§ Problem
How many lines in these records include the string "maintenance"? Reply with that number alone.

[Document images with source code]
◆ ◆ ◆ ◆ ◆ ◆ ◆

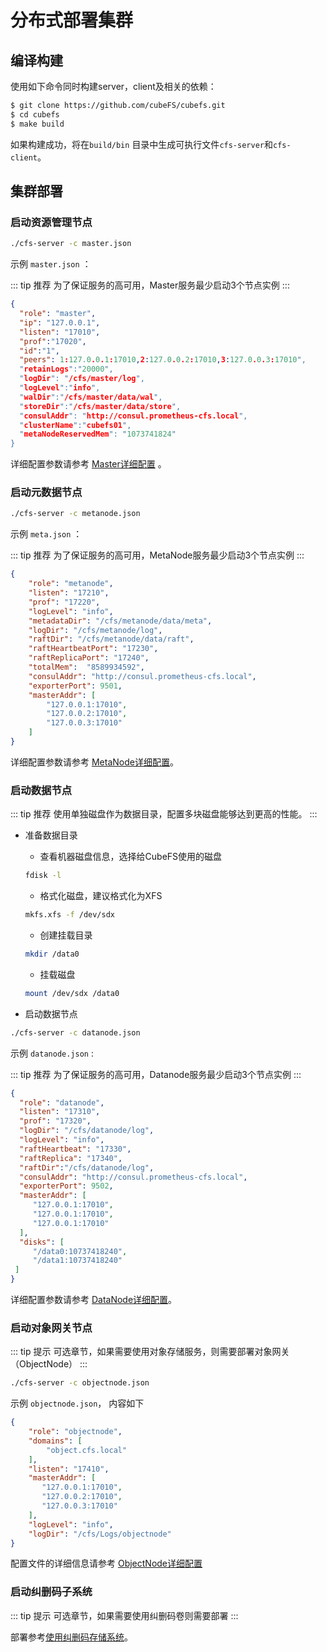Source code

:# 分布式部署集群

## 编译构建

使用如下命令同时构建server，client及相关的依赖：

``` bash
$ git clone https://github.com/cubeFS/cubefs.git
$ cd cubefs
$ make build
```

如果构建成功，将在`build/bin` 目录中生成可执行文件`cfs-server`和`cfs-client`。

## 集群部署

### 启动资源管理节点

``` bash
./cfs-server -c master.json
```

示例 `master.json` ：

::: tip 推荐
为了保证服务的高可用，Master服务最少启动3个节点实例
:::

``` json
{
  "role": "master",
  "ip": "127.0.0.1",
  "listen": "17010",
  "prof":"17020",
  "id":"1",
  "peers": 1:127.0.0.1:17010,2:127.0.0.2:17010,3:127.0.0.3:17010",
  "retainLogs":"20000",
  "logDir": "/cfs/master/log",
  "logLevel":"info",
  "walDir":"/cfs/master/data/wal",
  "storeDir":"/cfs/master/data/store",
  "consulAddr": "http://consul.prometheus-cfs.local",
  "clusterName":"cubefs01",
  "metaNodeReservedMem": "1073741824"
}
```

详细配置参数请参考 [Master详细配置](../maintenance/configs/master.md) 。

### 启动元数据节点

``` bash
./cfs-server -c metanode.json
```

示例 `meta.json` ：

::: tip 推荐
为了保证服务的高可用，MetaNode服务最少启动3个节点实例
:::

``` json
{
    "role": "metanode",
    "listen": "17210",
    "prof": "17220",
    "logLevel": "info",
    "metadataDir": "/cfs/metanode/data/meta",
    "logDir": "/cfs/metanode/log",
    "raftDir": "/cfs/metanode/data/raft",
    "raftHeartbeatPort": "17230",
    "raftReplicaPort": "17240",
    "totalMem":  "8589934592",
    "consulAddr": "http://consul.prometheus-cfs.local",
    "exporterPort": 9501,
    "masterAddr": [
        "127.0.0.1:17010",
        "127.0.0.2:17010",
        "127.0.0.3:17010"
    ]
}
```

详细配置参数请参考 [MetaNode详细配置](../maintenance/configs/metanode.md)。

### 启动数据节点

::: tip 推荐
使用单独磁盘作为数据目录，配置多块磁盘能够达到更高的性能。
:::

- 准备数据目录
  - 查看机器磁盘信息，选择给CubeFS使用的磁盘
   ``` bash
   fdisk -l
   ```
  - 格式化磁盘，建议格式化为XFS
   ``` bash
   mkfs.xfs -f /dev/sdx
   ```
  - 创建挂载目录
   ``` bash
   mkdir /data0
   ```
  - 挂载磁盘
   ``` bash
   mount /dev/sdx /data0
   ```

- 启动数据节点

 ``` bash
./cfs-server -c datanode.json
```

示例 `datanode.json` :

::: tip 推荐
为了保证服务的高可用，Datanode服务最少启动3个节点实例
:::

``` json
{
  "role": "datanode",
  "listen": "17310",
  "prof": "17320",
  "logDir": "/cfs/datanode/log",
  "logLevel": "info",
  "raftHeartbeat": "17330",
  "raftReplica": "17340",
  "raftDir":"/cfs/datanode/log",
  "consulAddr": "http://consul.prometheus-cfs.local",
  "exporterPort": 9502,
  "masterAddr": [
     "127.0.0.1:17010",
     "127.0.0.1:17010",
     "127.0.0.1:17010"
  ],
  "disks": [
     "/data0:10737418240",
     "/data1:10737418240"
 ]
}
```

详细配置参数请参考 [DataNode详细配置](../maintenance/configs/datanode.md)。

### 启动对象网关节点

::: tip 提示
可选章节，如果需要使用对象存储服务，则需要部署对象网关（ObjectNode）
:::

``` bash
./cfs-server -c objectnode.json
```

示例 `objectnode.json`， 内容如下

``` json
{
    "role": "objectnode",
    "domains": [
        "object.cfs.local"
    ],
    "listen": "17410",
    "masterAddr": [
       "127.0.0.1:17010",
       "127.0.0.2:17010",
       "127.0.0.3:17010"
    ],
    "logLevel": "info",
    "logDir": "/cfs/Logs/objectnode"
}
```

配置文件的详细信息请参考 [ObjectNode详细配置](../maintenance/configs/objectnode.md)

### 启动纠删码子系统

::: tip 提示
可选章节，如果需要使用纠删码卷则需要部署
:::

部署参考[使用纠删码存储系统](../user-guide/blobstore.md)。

◆ ◆ ◆ ◆ ◆ ◆ ◆

§ Task output
4